Each of the lines below must be retyped character for character.

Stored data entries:
^^^^^^^^^^^^^^^^
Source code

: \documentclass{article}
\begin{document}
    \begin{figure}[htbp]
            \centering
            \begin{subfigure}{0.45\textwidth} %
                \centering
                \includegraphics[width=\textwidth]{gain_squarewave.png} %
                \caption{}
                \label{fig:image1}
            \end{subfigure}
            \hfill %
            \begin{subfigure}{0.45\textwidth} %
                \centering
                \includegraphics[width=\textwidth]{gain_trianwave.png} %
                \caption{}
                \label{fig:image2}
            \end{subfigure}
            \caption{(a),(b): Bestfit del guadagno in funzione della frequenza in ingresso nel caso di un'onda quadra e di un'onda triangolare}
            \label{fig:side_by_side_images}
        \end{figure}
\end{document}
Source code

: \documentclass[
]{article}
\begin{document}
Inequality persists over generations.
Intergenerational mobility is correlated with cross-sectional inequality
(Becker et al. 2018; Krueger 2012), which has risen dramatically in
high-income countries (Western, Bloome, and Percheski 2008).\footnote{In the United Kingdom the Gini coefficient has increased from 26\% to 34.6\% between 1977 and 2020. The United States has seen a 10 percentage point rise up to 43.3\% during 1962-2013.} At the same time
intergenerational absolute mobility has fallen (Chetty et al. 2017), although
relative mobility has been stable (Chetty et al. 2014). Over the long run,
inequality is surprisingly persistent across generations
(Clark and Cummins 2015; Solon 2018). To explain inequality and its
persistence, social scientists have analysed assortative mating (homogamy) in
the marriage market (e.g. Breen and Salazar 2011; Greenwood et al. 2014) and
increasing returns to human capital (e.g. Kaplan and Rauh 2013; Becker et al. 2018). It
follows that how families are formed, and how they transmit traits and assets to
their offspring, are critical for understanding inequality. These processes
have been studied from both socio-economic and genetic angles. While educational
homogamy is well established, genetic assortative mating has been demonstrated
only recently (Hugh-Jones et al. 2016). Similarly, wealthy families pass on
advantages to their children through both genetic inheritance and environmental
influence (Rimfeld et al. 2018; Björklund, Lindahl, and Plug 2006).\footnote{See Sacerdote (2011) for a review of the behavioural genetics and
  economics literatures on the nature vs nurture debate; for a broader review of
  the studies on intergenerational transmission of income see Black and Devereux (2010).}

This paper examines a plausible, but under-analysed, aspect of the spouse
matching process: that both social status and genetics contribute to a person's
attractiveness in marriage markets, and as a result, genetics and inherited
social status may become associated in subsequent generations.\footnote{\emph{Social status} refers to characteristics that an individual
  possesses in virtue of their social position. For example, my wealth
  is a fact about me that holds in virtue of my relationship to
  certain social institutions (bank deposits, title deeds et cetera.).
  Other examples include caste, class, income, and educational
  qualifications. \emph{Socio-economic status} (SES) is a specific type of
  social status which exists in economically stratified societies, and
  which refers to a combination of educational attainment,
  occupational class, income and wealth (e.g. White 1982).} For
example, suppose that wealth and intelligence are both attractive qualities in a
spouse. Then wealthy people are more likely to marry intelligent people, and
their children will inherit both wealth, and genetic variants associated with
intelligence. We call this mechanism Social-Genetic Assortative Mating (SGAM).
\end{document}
^^^^^^^^^^^^^^^^
== RESULT ==
Source code

: \documentclass{article}
\begin{document}
    \begin{figure}[htbp]
            \centering
            \begin{subfigure}{0.45\textwidth} %
                \centering
                \includegraphics[width=\textwidth]{gain_squarewave.png} %
                \caption{}
                \label{fig:image1}
            \end{subfigure}
            \hfill %
            \begin{subfigure}{0.45\textwidth} %
                \centering
                \includegraphics[width=\textwidth]{gain_trianwave.png} %
                \caption{}
                \label{fig:image2}
            \end{subfigure}
            \caption{(a),(b): Bestfit del guadagno in funzione della frequenza in ingresso nel caso di un'onda quadra e di un'onda triangolare}
            \label{fig:side_by_side_images}
        \end{figure}
\end{document}
Source code

: \documentclass[
]{article}
\begin{document}
Inequality persists over generations.
Intergenerational mobility is correlated with cross-sectional inequality
(Becker et al. 2018; Krueger 2012), which has risen dramatically in
high-income countries (Western, Bloome, and Percheski 2008).\footnote{In the United Kingdom the Gini coefficient has increased from 26\% to 34.6\% between 1977 and 2020. The United States has seen a 10 percentage point rise up to 43.3\% during 1962-2013.} At the same time
intergenerational absolute mobility has fallen (Chetty et al. 2017), although
relative mobility has been stable (Chetty et al. 2014). Over the long run,
inequality is surprisingly persistent across generations
(Clark and Cummins 2015; Solon 2018). To explain inequality and its
persistence, social scientists have analysed assortative mating (homogamy) in
the marriage market (e.g. Breen and Salazar 2011; Greenwood et al. 2014) and
increasing returns to human capital (e.g. Kaplan and Rauh 2013; Becker et al. 2018). It
follows that how families are formed, and how they transmit traits and assets to
their offspring, are critical for understanding inequality. These processes
have been studied from both socio-economic and genetic angles. While educational
homogamy is well established, genetic assortative mating has been demonstrated
only recently (Hugh-Jones et al. 2016). Similarly, wealthy families pass on
advantages to their children through both genetic inheritance and environmental
influence (Rimfeld et al. 2018; Björklund, Lindahl, and Plug 2006).\footnote{See Sacerdote (2011) for a review of the behavioural genetics and
  economics literatures on the nature vs nurture debate; for a broader review of
  the studies on intergenerational transmission of income see Black and Devereux (2010).}

This paper examines a plausible, but under-analysed, aspect of the spouse
matching process: that both social status and genetics contribute to a person's
attractiveness in marriage markets, and as a result, genetics and inherited
social status may become associated in subsequent generations.\footnote{\emph{Social status} refers to characteristics that an individual
  possesses in virtue of their social position. For example, my wealth
  is a fact about me that holds in virtue of my relationship to
  certain social institutions (bank deposits, title deeds et cetera.).
  Other examples include caste, class, income, and educational
  qualifications. \emph{Socio-economic status} (SES) is a specific type of
  social status which exists in economically stratified societies, and
  which refers to a combination of educational attainment,
  occupational class, income and wealth (e.g. White 1982).} For
example, suppose that wealth and intelligence are both attractive qualities in a
spouse. Then wealthy people are more likely to marry intelligent people, and
their children will inherit both wealth, and genetic variants associated with
intelligence. We call this mechanism Social-Genetic Assortative Mating (SGAM).
\end{document}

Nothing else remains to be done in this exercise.